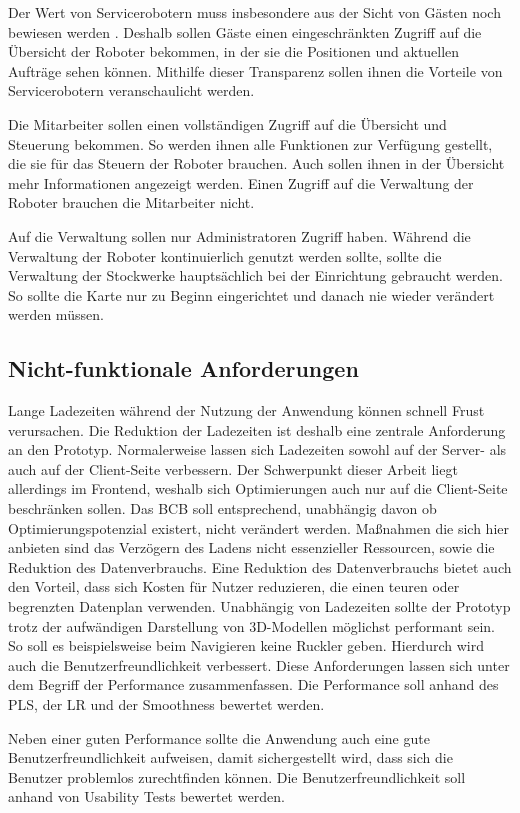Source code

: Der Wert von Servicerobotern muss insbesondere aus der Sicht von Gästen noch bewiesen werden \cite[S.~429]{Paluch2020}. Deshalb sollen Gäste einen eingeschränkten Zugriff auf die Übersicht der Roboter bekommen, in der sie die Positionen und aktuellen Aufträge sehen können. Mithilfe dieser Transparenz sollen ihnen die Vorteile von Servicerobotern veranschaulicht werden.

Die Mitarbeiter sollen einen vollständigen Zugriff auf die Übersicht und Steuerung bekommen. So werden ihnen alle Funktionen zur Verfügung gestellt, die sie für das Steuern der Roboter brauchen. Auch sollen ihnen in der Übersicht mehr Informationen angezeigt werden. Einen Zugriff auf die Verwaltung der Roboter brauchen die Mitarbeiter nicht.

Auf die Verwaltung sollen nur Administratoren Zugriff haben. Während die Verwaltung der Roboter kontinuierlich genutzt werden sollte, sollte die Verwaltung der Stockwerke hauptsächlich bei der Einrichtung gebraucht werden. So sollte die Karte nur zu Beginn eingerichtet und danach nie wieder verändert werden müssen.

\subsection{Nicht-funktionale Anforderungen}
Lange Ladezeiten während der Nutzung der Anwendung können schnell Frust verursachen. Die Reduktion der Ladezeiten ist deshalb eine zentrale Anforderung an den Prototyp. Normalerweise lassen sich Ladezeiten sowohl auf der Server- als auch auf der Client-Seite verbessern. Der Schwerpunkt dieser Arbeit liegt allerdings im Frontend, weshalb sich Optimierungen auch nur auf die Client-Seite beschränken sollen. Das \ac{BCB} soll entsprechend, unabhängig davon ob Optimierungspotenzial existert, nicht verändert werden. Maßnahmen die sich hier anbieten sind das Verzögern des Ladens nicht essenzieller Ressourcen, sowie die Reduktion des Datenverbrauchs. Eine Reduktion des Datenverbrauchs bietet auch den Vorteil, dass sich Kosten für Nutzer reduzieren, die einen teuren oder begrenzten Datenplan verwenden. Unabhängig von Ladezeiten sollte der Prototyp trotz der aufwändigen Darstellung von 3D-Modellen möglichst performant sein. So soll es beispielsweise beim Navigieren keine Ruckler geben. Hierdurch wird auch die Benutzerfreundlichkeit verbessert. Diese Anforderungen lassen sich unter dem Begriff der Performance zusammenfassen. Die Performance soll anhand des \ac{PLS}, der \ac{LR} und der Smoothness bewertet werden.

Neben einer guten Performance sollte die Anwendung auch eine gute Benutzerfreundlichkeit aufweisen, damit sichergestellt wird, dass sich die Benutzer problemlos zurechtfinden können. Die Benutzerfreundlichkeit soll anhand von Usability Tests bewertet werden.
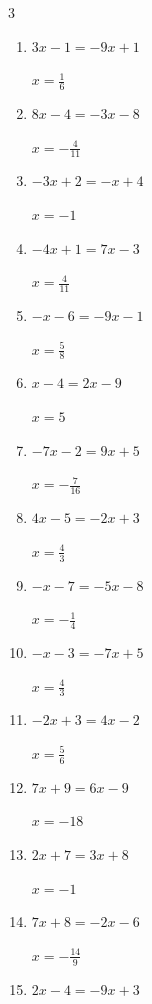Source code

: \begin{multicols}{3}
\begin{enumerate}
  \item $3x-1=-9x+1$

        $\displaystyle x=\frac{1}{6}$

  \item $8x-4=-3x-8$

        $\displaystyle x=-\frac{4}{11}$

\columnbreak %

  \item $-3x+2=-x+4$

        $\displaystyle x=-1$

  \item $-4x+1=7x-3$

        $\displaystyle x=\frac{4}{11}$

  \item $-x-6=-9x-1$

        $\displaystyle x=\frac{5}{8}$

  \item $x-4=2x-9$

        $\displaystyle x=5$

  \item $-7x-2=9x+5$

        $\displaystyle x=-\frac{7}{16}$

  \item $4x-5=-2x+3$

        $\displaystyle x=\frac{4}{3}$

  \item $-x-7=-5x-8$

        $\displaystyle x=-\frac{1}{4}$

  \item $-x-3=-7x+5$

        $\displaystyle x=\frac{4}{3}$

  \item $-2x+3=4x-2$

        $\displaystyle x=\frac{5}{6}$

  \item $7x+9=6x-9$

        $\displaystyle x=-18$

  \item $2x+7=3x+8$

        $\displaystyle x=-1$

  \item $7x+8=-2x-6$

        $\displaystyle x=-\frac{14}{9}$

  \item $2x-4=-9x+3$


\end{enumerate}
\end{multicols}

● ● ● ● ● ● ●

- _TASK DETAILS_: Search the records above for "ihnen". Copy each line where it is found.

- _PROBLEM SOLUTION_:
: Der Wert von Servicerobotern muss insbesondere aus der Sicht von Gästen noch bewiesen werden \cite[S.~429]{Paluch2020}. Deshalb sollen Gäste einen eingeschränkten Zugriff auf die Übersicht der Roboter bekommen, in der sie die Positionen und aktuellen Aufträge sehen können. Mithilfe dieser Transparenz sollen ihnen die Vorteile von Servicerobotern veranschaulicht werden.
Die Mitarbeiter sollen einen vollständigen Zugriff auf die Übersicht und Steuerung bekommen. So werden ihnen alle Funktionen zur Verfügung gestellt, die sie für das Steuern der Roboter brauchen. Auch sollen ihnen in der Übersicht mehr Informationen angezeigt werden. Einen Zugriff auf die Verwaltung der Roboter brauchen die Mitarbeiter nicht.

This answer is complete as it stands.